Records provided:
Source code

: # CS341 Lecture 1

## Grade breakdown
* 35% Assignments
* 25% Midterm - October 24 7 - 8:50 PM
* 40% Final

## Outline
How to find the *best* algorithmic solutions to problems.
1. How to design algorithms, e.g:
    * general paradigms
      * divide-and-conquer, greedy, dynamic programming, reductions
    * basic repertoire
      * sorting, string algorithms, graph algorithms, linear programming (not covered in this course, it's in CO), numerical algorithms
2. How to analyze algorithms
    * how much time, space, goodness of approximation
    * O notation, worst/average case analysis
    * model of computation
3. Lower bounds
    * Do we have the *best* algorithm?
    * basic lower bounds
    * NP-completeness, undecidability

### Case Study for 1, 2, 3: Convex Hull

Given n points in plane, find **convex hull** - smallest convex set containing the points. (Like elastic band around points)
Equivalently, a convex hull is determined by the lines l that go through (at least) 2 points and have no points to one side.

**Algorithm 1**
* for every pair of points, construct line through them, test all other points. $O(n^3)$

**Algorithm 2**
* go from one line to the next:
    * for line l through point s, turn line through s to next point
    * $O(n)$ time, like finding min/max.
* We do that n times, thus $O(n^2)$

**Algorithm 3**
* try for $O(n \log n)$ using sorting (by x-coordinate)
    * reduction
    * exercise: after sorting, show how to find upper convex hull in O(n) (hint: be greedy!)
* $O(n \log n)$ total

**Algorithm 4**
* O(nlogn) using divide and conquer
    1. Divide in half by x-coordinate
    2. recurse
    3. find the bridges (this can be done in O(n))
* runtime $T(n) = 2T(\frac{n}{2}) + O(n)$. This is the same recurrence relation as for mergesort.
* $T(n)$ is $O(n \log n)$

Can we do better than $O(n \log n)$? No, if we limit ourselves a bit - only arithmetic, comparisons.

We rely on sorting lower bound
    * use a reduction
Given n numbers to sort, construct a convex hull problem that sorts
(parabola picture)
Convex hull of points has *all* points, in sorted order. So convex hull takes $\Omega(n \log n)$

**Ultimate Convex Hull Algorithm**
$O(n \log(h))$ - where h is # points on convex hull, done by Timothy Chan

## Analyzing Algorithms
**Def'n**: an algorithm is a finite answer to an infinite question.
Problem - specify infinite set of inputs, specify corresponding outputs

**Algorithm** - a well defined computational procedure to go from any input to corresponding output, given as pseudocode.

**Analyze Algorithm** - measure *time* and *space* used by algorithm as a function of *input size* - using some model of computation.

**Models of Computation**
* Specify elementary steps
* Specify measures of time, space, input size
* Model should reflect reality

Task description: Where the string "corresponding" turns up in a line of the data above, copy that whole line.

Reply to the exercise:
Problem - specify infinite set of inputs, specify corresponding outputs
**Algorithm** - a well defined computational procedure to go from any input to corresponding output, given as pseudocode.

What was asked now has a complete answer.